About one year ago, Schumacher began conducting pool construction and service on his own. The business will take another major step forward next week when Schumacher Pool & Spa opens a storefront at 472 Central Ave. in Dubuque.
The business will sell hot tubs, swimming pools, cleaning items and a variety of other accessories, and the storefront will give Schumacher a place to sit down with customers.
“I’ve always had an entrepreneurial attitude,” he said. “I enjoy being my own boss and setting the tone for the company. I should have done it way sooner.”
The opening of Schumacher’s storefront is an example of a business climate ripe with growth and additions.
Jay Wickham serves as the regional director for Northeast Iowa Small Business Development Center, which is branded locally as Startup Dubuque. The SBDC serves an eight-county region.
Wickham said clients counseled by SBDC started 30 businesses in the fiscal year ending Sept. 30 — an increase of about 20% compared with the previous year.
The SBDC counseled 312 clients, including some from existing businesses and others looking to start new ones.
They created 334 new jobs during the year, quadrupling the previous year’s total, and they created a “capital infusion” of $6.7 million, up from $4.1 million last year.
Opening a new business can be daunting.
“The process was completely new to me,” Schumacher said. “It was very confusing at first.”
He credited the counselors at SBDC for “pointing him in the right direction.”
Among other things, the staff helped him secure insurance, form an LLC, craft a business proposal and acquire a loan.
Ralph Kluseman has advocated for SBDC clients for more than three years.
“When you can help them create that business plan, you see their eyes light up,” he said.
He believes the dynamics of the current labor market have shaped the motivations behind starting a new business. With unemployment at 2% in Dubuque County, job openings are abundant.
As a result, people are starting businesses because they want to, not because they need to.
The Ewing Marion Kauffman Foundation, a leading research and entrepreneur advocacy organization, tracks the percentage of entrepreneurs who start a business out of choice rather than necessity.

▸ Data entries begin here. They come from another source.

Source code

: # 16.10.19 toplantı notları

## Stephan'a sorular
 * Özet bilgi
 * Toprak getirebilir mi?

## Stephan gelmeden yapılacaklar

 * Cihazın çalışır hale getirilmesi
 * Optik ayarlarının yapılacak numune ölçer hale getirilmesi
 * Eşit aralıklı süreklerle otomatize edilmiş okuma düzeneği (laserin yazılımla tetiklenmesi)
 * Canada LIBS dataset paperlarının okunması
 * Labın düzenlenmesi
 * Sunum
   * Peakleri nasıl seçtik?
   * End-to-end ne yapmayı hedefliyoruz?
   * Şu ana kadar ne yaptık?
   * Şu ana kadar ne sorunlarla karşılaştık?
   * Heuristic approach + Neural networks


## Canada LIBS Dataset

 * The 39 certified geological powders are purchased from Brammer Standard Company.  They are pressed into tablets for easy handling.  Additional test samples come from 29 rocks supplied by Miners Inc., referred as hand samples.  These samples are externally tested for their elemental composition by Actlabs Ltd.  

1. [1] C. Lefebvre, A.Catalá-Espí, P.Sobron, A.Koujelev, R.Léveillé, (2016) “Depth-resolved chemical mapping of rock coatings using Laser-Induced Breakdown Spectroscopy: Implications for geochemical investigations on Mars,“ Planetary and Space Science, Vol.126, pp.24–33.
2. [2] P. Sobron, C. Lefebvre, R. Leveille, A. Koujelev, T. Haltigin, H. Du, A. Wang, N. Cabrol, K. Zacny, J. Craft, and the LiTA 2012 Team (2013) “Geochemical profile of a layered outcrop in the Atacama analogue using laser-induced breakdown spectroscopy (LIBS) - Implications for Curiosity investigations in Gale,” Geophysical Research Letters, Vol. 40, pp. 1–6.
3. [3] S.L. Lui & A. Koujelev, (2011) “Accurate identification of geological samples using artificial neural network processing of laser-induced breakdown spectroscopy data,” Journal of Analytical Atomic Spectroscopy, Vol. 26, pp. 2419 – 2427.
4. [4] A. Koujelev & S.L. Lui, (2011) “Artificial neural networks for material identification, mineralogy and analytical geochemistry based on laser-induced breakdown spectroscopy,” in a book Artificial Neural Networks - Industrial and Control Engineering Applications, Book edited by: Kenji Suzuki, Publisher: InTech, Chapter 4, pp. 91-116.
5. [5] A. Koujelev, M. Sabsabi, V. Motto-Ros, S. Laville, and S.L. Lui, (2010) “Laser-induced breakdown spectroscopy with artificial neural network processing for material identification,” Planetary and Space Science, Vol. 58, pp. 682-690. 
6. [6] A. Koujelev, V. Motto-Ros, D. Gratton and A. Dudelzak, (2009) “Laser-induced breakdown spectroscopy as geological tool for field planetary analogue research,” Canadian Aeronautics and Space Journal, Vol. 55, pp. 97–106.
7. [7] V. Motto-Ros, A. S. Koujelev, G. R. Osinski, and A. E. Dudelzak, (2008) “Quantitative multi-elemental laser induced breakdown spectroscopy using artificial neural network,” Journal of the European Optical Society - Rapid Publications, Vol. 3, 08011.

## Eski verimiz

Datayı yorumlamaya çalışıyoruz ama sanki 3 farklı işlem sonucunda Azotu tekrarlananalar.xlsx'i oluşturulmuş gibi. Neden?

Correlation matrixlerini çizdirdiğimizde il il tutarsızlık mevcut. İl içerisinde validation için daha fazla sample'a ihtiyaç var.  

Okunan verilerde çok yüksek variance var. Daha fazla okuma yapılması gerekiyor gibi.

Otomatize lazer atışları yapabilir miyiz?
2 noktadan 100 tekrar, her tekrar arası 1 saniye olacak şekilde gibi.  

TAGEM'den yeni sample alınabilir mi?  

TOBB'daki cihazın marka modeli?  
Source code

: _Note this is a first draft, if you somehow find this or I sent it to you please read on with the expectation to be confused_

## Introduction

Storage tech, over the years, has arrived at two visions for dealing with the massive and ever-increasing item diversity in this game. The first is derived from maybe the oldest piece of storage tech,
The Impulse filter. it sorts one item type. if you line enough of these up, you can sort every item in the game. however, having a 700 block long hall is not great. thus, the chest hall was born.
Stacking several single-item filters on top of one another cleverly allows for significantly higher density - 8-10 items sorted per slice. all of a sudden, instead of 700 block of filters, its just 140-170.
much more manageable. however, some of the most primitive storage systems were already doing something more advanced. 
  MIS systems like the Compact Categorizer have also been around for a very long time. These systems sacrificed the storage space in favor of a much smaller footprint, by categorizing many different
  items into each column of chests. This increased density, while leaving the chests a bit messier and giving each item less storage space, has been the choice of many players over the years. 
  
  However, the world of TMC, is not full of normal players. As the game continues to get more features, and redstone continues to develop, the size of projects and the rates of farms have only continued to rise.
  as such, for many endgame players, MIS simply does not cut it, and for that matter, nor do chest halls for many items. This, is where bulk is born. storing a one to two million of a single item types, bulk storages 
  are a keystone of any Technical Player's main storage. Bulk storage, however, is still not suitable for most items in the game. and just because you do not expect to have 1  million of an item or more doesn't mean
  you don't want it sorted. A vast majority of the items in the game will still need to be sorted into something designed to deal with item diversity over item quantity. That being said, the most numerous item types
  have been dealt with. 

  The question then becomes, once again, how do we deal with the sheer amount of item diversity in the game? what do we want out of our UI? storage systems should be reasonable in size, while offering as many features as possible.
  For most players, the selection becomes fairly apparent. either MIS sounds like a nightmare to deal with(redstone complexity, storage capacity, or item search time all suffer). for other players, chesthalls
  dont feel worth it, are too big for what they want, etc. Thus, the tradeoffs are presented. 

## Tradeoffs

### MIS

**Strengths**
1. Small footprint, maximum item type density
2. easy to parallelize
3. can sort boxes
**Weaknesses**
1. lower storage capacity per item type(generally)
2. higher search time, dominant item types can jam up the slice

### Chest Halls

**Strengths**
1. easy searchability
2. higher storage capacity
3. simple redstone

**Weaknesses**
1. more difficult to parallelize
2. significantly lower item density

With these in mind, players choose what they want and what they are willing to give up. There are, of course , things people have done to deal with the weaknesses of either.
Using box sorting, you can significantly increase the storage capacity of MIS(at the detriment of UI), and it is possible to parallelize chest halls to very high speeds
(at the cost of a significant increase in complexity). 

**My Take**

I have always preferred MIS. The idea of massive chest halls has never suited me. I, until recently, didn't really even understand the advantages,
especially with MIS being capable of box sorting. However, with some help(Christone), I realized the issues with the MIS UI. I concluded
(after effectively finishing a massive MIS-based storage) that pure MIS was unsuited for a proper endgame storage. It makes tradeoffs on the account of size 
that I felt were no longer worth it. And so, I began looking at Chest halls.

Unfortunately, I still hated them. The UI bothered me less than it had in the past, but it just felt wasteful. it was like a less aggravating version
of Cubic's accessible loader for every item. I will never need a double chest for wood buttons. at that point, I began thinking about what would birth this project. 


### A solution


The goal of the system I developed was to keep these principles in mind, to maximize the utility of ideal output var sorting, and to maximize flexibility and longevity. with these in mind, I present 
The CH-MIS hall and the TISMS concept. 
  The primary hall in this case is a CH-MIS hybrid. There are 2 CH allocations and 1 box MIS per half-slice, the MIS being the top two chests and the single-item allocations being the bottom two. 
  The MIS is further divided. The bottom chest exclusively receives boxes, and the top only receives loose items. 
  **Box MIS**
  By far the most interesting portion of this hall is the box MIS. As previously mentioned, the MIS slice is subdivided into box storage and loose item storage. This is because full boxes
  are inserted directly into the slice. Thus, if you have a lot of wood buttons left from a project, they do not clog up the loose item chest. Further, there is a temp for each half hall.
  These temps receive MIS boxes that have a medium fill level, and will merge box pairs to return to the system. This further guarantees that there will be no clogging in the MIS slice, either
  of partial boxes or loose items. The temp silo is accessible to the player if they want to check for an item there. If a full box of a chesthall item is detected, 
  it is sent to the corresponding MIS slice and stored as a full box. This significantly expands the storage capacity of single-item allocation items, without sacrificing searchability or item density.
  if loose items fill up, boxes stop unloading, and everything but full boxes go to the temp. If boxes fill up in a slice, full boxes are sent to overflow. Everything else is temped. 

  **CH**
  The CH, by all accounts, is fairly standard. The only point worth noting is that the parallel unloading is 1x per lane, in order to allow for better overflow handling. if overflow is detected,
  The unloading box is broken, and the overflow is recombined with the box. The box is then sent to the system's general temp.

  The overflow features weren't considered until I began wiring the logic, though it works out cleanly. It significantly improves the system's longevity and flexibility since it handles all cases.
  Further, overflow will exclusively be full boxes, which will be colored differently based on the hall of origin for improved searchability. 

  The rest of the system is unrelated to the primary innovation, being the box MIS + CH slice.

In Iowa, 93.6% start their businesses by choice — the second-highest total in the nation, according to data from the foundation released last month. Only 68.4% of Wisconsin entrepreneurs that started their business fit that profile, the lowest mark in the country. In Illinois, 79.4% start their business by choice rather than necessity.
Many entrepreneurs encounter challenges on their journey.
Wickham said local banks and credit unions “are great partners” for entrepreneurs, but capital still can be hard to come by.
“Interest rates are competitively low, but the local financing has always been modest and conservative,” he said.
The competition also looms large.
Wickham noted that those entering the food-service industry must compete with a growing number of chain and franchise restaurants in the market.
Meanwhile, new retailers must contend with stiff online competition such as Amazon.
For all retailers opening storefronts, Wickham recommends that they create an online presence and generate at least 20% of their revenue via internet sales.
“You have to be niche and have to be different than what is offered on the internet and in big-box stores,” he said.